§ Raw data
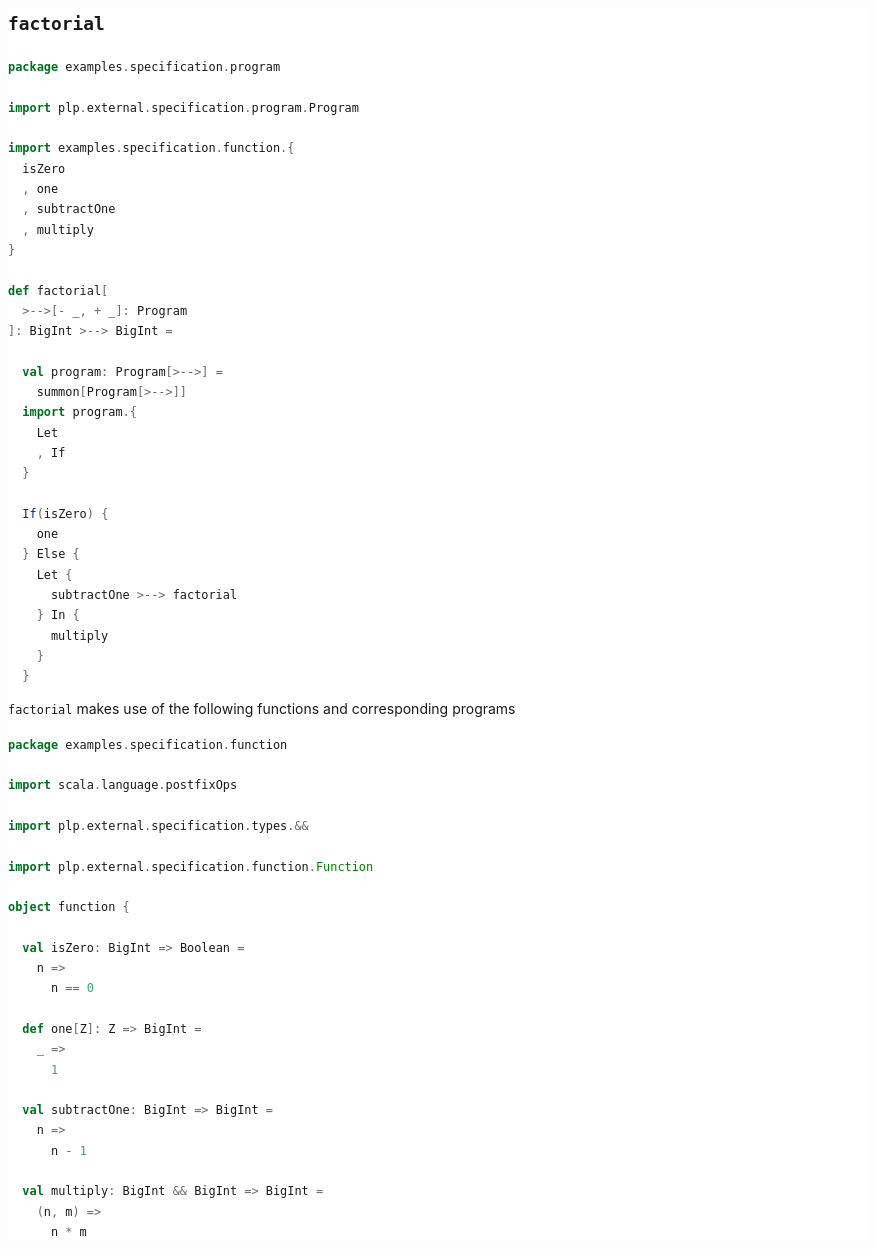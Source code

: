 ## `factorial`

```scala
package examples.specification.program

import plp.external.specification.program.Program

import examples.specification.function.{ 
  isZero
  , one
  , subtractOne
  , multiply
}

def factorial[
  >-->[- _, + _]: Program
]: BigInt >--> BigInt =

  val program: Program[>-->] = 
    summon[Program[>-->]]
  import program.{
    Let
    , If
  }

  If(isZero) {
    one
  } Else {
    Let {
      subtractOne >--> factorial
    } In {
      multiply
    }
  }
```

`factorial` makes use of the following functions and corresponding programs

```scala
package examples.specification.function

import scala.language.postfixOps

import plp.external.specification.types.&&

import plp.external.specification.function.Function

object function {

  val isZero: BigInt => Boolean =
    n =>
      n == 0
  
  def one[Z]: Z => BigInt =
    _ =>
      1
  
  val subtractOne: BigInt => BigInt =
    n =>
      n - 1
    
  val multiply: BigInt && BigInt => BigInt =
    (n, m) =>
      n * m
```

--

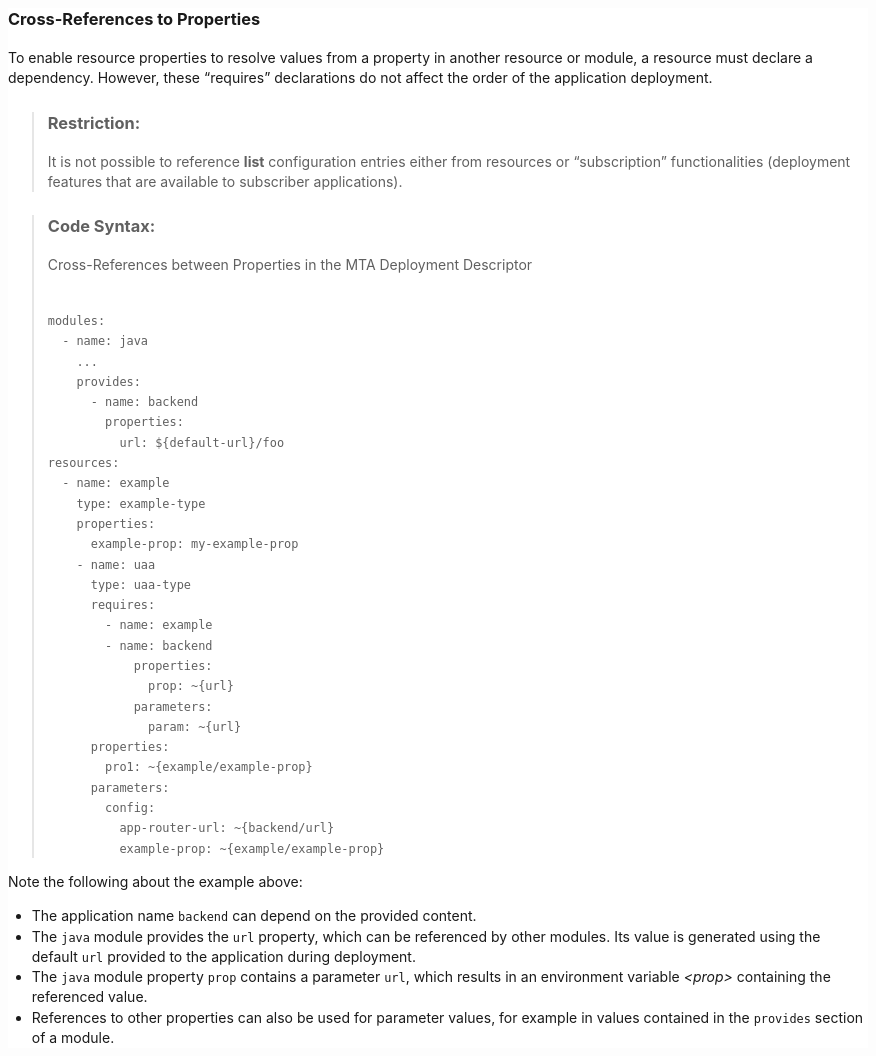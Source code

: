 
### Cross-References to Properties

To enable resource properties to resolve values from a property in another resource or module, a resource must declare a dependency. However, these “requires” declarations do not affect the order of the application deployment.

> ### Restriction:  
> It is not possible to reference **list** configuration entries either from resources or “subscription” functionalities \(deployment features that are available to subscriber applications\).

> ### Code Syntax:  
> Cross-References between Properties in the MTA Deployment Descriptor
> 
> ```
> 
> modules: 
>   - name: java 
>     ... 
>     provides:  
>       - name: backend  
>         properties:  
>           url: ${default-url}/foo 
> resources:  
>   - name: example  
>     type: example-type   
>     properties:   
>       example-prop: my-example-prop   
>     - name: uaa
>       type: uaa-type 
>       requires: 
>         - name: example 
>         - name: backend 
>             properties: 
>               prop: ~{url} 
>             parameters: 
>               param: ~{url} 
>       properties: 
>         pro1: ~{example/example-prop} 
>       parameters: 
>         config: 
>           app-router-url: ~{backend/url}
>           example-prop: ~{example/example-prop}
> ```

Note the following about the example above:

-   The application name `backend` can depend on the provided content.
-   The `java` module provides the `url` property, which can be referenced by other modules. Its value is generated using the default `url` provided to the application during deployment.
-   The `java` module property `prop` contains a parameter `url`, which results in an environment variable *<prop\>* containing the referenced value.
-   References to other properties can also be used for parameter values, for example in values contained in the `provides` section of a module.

§ Task to complete
Look through the listing above and copy each line with the word "BigInt" in it.

§ Response to this task
]: BigInt >--> BigInt =
  val isZero: BigInt => Boolean =
  def one[Z]: Z => BigInt =
  val subtractOne: BigInt => BigInt =
  val multiply: BigInt && BigInt => BigInt =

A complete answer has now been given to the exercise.